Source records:
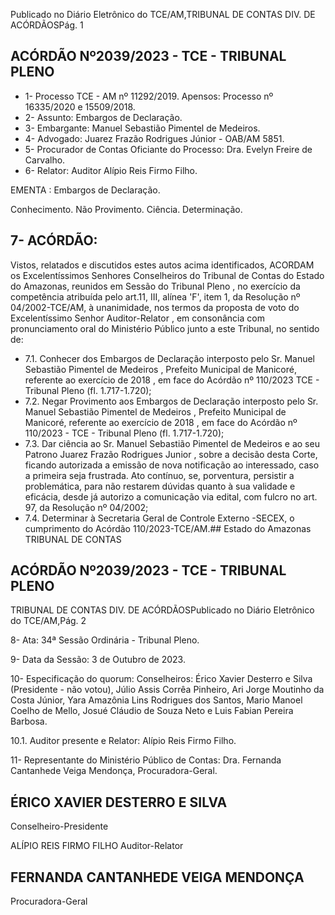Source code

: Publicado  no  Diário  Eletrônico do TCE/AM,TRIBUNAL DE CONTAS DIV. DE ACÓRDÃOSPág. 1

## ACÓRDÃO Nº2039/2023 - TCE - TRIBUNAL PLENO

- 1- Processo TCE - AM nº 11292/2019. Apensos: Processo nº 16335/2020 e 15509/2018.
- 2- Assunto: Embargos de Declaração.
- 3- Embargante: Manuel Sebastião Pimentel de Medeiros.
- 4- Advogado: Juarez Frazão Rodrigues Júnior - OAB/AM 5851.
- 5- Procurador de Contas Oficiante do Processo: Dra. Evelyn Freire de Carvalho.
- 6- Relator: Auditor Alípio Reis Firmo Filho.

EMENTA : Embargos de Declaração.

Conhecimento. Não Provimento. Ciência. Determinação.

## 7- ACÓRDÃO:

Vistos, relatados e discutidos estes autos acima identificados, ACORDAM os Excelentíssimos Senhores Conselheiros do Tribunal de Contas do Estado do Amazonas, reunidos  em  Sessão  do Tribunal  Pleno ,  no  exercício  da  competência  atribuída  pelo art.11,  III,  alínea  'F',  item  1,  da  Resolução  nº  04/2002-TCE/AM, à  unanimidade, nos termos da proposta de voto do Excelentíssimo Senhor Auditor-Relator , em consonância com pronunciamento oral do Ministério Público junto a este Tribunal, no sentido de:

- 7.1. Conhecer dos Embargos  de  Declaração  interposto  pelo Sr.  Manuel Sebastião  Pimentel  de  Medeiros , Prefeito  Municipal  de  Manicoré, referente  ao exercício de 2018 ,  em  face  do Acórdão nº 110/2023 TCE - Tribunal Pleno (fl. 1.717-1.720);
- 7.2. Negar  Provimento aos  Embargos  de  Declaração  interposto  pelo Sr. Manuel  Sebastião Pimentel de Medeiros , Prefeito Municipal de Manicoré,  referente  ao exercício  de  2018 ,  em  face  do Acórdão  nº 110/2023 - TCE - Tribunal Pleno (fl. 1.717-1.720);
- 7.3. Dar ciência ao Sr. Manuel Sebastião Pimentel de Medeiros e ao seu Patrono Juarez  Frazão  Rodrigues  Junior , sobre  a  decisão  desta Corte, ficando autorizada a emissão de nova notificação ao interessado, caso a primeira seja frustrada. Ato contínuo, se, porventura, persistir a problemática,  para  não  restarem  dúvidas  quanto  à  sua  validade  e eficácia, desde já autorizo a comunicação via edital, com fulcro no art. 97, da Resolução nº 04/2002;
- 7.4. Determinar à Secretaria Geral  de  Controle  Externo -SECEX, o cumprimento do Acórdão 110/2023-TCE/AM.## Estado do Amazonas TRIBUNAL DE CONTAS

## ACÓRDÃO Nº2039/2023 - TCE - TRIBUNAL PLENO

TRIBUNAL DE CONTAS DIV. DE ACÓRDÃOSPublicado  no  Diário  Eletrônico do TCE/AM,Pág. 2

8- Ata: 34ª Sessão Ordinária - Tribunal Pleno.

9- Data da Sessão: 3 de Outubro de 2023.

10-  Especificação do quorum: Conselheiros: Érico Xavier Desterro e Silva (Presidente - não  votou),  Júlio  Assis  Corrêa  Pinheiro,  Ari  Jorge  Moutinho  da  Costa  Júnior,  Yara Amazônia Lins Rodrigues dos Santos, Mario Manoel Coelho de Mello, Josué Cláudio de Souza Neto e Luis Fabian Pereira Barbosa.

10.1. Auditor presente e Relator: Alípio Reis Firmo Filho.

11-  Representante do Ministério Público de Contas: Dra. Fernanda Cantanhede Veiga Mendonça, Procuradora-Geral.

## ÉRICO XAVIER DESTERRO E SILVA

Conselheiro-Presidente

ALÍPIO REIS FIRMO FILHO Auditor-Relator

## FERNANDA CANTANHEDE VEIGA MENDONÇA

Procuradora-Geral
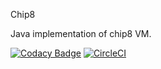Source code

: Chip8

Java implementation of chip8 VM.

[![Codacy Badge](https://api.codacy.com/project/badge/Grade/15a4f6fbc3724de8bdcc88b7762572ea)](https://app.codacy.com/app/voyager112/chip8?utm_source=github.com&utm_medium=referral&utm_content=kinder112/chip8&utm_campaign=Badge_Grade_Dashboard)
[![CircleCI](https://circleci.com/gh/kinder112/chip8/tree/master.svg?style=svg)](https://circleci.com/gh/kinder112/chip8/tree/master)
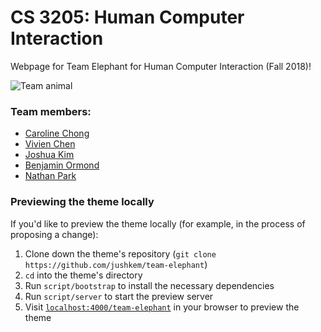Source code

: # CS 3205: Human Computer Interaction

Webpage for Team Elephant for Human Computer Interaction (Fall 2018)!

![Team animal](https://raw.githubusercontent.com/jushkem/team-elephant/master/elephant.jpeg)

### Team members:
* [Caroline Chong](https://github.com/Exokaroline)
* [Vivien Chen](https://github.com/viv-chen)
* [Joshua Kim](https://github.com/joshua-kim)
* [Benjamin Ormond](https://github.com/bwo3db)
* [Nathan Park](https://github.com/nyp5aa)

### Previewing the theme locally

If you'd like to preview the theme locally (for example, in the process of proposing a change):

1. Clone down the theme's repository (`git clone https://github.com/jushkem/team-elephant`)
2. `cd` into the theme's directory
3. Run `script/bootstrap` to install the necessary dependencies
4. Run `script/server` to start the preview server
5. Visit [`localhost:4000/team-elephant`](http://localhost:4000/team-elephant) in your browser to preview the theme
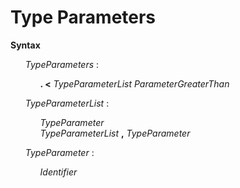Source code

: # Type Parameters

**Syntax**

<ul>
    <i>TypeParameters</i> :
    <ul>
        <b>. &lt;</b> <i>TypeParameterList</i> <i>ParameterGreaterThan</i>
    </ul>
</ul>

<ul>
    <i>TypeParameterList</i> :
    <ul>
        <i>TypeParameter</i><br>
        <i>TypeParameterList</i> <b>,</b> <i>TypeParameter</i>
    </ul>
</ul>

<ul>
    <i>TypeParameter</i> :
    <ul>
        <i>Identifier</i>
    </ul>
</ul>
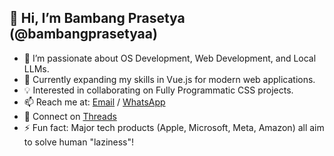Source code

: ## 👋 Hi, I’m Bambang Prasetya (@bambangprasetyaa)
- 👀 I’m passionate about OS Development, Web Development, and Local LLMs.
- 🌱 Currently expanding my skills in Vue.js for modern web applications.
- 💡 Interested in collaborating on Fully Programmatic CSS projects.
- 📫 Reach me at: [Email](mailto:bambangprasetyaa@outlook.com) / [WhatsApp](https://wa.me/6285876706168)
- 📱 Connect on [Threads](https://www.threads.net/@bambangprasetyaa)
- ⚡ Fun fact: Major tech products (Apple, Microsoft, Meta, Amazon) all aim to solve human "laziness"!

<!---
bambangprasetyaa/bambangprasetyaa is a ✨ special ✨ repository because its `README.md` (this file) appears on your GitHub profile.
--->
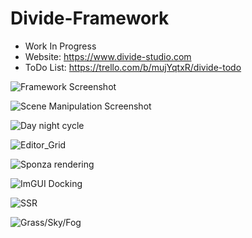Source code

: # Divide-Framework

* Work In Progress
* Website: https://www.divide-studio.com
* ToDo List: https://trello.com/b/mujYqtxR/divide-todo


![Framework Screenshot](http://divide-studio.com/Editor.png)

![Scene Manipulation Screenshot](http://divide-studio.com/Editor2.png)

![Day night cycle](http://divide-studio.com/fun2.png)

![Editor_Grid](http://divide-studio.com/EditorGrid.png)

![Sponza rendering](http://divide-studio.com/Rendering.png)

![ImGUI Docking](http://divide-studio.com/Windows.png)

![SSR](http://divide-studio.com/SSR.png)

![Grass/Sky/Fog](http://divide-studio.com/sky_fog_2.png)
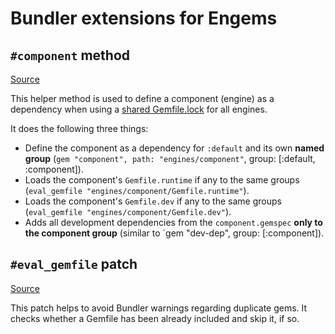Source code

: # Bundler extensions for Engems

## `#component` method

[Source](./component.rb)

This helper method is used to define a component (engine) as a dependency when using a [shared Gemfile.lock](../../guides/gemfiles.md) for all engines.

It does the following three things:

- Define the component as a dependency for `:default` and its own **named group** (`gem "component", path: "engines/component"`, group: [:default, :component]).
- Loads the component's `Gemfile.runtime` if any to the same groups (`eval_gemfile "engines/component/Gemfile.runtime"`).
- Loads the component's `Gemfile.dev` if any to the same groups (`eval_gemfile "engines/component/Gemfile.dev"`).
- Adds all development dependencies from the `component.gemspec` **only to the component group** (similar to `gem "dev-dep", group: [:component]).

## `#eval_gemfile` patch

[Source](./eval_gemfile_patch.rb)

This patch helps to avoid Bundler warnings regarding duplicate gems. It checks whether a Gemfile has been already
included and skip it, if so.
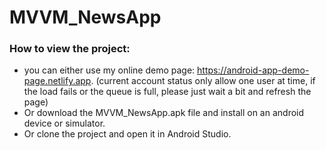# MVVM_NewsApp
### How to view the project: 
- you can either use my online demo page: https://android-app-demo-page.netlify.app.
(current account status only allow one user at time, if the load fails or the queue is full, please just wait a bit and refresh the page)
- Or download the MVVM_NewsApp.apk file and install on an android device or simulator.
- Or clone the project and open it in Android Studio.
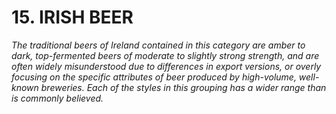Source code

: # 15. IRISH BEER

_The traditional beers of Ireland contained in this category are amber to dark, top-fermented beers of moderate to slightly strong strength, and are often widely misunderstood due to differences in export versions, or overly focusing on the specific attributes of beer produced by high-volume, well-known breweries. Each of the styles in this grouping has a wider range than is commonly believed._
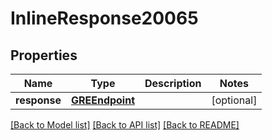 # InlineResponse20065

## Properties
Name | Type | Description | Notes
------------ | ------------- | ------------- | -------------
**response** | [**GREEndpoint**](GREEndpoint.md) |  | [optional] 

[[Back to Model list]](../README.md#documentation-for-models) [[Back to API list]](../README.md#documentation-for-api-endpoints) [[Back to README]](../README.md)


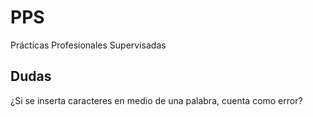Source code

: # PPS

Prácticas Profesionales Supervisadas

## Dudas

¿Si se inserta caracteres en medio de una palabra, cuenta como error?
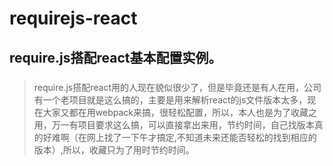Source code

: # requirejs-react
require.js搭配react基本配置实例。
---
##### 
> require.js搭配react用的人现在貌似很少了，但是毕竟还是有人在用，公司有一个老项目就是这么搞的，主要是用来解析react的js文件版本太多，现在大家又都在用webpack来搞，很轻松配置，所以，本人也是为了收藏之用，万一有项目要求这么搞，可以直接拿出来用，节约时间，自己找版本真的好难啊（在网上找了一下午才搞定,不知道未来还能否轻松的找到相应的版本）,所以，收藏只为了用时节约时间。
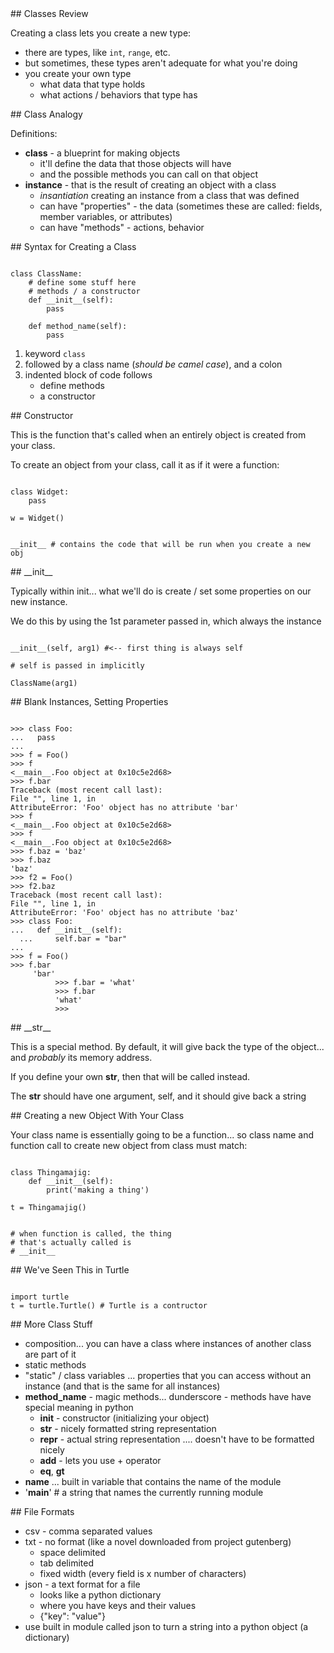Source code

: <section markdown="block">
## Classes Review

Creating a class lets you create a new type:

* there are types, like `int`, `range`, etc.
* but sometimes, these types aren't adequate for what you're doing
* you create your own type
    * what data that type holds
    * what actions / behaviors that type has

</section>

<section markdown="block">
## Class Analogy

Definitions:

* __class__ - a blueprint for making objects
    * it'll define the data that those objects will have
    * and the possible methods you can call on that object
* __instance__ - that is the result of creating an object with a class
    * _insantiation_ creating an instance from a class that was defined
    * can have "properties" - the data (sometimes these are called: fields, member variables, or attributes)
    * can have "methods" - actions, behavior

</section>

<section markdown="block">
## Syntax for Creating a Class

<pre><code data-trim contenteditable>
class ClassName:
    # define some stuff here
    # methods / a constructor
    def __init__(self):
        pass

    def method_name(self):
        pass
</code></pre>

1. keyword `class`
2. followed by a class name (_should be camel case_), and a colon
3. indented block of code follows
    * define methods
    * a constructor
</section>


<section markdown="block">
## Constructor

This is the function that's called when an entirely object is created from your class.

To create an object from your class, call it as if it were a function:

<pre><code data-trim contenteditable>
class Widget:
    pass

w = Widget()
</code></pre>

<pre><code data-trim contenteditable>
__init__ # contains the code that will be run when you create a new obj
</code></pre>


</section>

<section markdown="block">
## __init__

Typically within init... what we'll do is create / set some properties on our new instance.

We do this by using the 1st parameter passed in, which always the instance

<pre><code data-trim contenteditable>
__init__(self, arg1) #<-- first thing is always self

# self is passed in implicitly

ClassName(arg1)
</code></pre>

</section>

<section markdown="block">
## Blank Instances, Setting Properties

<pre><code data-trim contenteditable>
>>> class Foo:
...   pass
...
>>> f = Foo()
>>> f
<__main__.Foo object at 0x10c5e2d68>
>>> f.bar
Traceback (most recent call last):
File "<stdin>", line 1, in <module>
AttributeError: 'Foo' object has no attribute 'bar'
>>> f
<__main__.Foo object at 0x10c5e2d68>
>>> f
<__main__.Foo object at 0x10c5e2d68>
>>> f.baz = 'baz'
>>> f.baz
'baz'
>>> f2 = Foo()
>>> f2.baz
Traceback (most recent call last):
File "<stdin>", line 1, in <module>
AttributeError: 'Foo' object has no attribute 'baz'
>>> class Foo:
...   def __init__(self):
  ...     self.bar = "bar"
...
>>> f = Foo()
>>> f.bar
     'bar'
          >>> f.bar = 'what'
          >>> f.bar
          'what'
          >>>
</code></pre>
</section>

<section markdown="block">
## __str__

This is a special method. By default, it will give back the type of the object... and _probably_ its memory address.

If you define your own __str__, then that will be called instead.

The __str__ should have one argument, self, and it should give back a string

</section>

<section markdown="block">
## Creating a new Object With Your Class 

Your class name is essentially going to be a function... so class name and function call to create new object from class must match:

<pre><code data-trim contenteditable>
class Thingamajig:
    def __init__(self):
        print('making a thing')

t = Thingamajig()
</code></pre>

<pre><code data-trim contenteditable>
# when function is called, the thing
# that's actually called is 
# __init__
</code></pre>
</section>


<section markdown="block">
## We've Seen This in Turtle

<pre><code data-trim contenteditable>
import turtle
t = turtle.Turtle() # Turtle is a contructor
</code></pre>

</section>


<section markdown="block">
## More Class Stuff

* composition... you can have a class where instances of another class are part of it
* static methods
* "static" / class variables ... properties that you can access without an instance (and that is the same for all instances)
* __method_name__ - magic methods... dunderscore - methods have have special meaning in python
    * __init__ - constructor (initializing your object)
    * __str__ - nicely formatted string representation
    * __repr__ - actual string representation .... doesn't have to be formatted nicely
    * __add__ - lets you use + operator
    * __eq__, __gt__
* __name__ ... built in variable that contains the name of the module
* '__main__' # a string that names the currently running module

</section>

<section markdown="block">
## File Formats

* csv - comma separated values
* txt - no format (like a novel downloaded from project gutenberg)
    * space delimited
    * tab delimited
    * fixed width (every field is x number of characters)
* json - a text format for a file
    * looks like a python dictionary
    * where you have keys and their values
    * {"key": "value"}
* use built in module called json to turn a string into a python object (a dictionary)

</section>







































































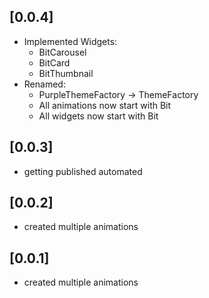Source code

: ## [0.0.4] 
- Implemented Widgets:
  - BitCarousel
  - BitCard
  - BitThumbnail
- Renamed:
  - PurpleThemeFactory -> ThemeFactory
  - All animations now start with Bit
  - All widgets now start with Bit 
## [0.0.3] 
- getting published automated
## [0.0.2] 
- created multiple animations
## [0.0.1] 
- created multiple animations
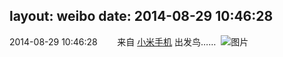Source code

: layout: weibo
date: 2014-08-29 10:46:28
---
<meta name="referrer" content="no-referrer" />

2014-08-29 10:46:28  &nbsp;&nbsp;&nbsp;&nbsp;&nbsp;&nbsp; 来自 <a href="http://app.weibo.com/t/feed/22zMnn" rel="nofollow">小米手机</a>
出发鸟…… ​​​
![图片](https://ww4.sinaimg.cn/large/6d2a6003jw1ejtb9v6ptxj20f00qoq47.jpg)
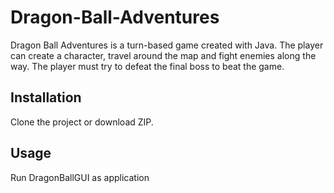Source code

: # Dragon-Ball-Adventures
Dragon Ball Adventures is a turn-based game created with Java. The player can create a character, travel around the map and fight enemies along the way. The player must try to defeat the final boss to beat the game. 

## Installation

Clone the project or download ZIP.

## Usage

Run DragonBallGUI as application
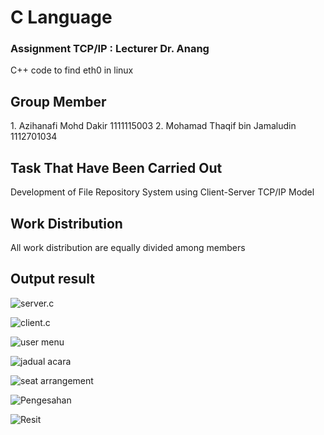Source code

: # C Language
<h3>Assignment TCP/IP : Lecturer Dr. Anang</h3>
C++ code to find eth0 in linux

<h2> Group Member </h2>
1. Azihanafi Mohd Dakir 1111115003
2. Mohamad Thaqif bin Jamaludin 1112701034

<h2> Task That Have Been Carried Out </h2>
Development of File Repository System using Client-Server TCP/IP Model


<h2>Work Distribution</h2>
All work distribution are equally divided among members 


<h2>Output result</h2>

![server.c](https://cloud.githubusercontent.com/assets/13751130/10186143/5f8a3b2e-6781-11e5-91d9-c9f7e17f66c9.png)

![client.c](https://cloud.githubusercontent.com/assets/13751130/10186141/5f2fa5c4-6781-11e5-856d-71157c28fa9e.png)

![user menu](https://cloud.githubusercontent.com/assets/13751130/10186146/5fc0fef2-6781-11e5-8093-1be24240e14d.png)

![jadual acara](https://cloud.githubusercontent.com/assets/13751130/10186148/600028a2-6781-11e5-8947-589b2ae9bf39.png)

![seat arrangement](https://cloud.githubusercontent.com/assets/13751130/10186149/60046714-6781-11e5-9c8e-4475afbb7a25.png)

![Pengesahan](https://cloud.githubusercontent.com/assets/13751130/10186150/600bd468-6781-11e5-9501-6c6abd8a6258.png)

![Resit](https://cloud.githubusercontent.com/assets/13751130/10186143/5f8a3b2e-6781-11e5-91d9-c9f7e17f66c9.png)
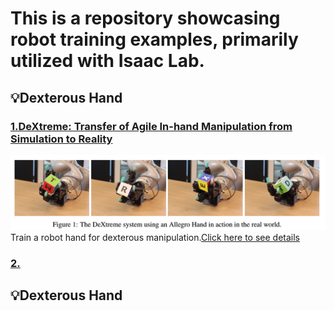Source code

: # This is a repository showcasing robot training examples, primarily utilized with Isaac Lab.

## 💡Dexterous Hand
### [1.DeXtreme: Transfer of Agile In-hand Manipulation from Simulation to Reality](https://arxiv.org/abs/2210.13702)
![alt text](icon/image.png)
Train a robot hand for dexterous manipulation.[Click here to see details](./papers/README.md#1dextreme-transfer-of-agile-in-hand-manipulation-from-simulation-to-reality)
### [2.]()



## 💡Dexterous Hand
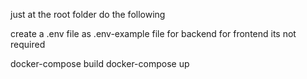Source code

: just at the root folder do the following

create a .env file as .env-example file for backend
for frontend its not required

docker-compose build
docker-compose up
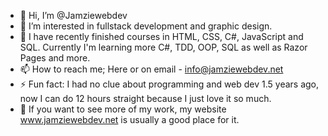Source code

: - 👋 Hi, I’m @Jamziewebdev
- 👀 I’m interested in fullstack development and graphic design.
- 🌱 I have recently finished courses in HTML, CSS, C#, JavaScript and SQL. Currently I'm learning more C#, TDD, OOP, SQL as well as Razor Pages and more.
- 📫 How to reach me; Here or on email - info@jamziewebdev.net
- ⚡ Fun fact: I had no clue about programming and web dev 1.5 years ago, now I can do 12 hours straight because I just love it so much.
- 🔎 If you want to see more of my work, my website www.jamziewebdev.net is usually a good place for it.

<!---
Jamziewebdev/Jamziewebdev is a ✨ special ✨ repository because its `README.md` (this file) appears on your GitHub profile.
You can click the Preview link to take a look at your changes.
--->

_PROBLEM_: Write out, word for word, the lines from the first line of the entries through the one containing "- 7.1. Conhecer", both included. Leave out the pictures.

_TASK ANSWER_:
Source code

: Publicado  no  Diário  Eletrônico do TCE/AM,TRIBUNAL DE CONTAS DIV. DE ACÓRDÃOSPág. 1

## ACÓRDÃO Nº2039/2023 - TCE - TRIBUNAL PLENO

- 1- Processo TCE - AM nº 11292/2019. Apensos: Processo nº 16335/2020 e 15509/2018.
- 2- Assunto: Embargos de Declaração.
- 3- Embargante: Manuel Sebastião Pimentel de Medeiros.
- 4- Advogado: Juarez Frazão Rodrigues Júnior - OAB/AM 5851.
- 5- Procurador de Contas Oficiante do Processo: Dra. Evelyn Freire de Carvalho.
- 6- Relator: Auditor Alípio Reis Firmo Filho.

EMENTA : Embargos de Declaração.

Conhecimento. Não Provimento. Ciência. Determinação.

## 7- ACÓRDÃO:

Vistos, relatados e discutidos estes autos acima identificados, ACORDAM os Excelentíssimos Senhores Conselheiros do Tribunal de Contas do Estado do Amazonas, reunidos  em  Sessão  do Tribunal  Pleno ,  no  exercício  da  competência  atribuída  pelo art.11,  III,  alínea  'F',  item  1,  da  Resolução  nº  04/2002-TCE/AM, à  unanimidade, nos termos da proposta de voto do Excelentíssimo Senhor Auditor-Relator , em consonância com pronunciamento oral do Ministério Público junto a este Tribunal, no sentido de:

- 7.1. Conhecer dos Embargos  de  Declaração  interposto  pelo Sr.  Manuel Sebastião  Pimentel  de  Medeiros , Prefeito  Municipal  de  Manicoré, referente  ao exercício de 2018 ,  em  face  do Acórdão nº 110/2023 TCE - Tribunal Pleno (fl. 1.717-1.720);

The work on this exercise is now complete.